Multithreaded CSV writes

Hi! I am trying to write many data frames to CSV format in parallel. Interestingly, the multi-threaded version is slower than doing it sequentially, and it comes with a very high GC cost. Any idea what’s happening? What would be the best way to optimize writing these files?

Here’s my MWE:

# PoC - performance of multi-threaded write vs. sequential
using DataFrames, Dates, Random

# Make copies of a data frame

function make_df(rows, cols)
    df = DataFrame(date = repeat([Date(now())], rows), name = [randstring(32) for i in 1:rows])
    insertcols!(df, ["x$i" => rand(rows) for i in 1:cols]...)
    return df
end

output_path(i) = joinpath(mkdir(tempname()), "df$i.csv")

# Set up test data
df = make_df(100_000, 50)
dfs = [df for i in 1:30];

# ============== Serial writes ============

function write_serial(dfs)
    for i in 1:length(dfs)
        CSV.write(output_path(i), dfs[i])
    end
end

@time write_serial(dfs) 
@time write_serial(dfs)
@time write_serial(dfs)

#=
julia> @time write_serial(dfs)
 42.513265 seconds (806.20 M allocations: 20.267 GiB, 6.13% gc time)

julia> @time write_serial(dfs)
 49.565514 seconds (806.19 M allocations: 20.266 GiB, 5.28% gc time)

julia> @time write_serial(dfs)
 48.972818 seconds (806.19 M allocations: 20.266 GiB, 5.48% gc time)
=#

# ============== Multi-threaded writes ============

using CSV
using Base.Threads

@show Threads.nthreads()

function write_multithreaded(dfs)
    Threads.@threads for i in 1:length(dfs)
        CSV.write(output_path(i), dfs[i])
    end
end

@time write_multithreaded(dfs)
@time write_multithreaded(dfs)
@time write_multithreaded(dfs)

#=
julia> @time write_multithreaded(dfs)
 66.760075 seconds (806.25 M allocations: 20.270 GiB, 84.84% gc time)

julia> @time write_multithreaded(dfs)
 65.836329 seconds (806.19 M allocations: 20.266 GiB, 86.49% gc time)

julia> @time write_multithreaded(dfs)
 66.630212 seconds (806.19 M allocations: 20.266 GiB, 88.42% gc time)
=#

Julia version:

julia> versioninfo()
Julia Version 1.5.1
Commit 697e782ab8 (2020-08-25 20:08 UTC)
Platform Info:
  OS: Linux (x86_64-pc-linux-gnu)
  CPU: Intel(R) Xeon(R) CPU E5-2699 v4 @ 2.20GHz
  WORD_SIZE: 64
  LIBM: libopenlibm
  LLVM: libLLVM-9.0.1 (ORCJIT, broadwell)

Package versions:

  [336ed68f] CSV v0.7.7
  [a93c6f00] DataFrames v0.21.7

I/O is blocking shared between threads.
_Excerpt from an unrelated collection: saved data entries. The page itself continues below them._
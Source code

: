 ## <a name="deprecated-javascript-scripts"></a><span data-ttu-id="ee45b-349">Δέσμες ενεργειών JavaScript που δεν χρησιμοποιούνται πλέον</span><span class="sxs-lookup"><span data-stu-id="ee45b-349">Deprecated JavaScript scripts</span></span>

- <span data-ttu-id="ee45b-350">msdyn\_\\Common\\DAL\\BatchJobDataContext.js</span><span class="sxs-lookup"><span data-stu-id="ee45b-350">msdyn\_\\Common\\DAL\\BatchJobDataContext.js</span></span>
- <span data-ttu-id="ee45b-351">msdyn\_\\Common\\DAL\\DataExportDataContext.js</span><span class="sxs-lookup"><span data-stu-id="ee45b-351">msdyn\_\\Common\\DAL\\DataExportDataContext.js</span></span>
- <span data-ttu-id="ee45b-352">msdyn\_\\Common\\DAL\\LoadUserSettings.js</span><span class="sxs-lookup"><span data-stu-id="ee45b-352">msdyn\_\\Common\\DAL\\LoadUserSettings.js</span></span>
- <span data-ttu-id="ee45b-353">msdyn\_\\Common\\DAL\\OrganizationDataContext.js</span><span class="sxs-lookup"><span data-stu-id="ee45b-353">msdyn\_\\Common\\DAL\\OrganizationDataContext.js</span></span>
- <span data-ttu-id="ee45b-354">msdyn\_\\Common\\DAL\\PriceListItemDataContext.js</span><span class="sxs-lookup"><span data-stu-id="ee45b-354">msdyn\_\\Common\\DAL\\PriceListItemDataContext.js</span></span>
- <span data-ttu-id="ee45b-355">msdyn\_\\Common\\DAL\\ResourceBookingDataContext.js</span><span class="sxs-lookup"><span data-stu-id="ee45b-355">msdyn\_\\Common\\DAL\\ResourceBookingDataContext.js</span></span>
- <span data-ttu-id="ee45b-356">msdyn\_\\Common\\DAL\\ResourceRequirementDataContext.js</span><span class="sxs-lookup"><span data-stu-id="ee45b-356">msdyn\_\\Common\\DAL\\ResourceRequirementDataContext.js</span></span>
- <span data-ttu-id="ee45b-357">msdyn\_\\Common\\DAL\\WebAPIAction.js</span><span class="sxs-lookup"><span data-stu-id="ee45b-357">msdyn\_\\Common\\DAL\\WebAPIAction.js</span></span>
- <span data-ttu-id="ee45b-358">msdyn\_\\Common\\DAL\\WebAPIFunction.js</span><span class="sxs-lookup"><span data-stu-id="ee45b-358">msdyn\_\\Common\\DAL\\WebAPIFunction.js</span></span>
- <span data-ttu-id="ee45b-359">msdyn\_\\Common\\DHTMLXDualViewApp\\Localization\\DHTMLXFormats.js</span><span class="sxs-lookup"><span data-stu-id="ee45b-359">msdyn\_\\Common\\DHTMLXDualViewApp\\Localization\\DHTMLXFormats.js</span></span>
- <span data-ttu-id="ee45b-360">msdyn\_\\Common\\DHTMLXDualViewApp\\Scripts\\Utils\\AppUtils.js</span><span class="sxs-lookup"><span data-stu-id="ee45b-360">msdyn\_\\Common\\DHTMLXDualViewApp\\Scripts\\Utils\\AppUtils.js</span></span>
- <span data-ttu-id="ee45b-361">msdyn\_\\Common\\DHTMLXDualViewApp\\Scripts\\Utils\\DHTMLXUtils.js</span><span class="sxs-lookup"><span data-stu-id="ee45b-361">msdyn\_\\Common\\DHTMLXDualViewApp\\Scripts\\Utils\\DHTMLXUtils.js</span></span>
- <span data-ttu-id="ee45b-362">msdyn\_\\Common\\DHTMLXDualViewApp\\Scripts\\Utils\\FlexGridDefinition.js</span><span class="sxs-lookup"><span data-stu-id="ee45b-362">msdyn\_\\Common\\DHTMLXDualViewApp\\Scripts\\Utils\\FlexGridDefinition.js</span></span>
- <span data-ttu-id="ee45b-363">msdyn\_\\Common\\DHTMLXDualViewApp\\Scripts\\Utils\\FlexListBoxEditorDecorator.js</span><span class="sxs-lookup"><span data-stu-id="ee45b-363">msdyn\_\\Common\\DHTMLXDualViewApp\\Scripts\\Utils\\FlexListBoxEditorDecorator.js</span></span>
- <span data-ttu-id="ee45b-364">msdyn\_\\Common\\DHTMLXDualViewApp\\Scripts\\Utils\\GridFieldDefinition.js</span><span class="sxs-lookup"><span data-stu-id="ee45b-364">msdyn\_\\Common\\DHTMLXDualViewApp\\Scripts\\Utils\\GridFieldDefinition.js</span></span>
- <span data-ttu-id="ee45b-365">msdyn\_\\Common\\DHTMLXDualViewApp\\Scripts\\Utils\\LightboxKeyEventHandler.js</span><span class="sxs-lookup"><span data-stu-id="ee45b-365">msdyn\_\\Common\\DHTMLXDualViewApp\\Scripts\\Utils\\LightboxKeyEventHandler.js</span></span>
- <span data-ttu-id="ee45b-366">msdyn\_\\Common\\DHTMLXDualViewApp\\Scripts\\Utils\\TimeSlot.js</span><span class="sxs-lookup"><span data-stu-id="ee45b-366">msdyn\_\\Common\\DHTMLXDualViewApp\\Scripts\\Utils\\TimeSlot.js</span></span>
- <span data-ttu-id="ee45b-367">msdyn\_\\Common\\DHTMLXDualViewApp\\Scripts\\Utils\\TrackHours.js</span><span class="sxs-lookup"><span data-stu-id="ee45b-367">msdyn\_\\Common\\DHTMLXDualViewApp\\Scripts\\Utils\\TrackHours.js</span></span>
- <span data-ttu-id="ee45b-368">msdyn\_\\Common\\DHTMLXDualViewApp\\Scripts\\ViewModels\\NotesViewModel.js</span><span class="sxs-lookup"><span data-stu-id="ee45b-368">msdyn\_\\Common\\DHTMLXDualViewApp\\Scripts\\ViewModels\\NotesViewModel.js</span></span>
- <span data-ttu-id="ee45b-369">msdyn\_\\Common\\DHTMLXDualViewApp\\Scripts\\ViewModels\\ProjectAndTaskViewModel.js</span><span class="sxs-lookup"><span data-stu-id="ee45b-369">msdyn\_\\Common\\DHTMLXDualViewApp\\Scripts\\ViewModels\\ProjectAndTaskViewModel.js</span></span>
You need multi-process if you want to parallel I/O

Why would they block? Every thread writes to a different file… :thinking:

I would try async instead of multithreaded:

function write_async(dfs)
    @sync for i in 1:length(dfs)
        @async CSV.write(output_path(i), dfs[i])
    end
end
1 Like

Well, it gives me the same performance as doing it sequentially. I want to write these files as quickly as I could…

julia> @time write_async(dfs)
 51.096555 seconds (806.22 M allocations: 20.268 GiB, 6.99% gc time)

julia> @time write_async(dfs)
 50.875884 seconds (806.19 M allocations: 20.266 GiB, 6.40% gc time)

julia> @time write_async(dfs)
 51.142538 seconds (806.19 M allocations: 20.266 GiB, 6.36% gc time)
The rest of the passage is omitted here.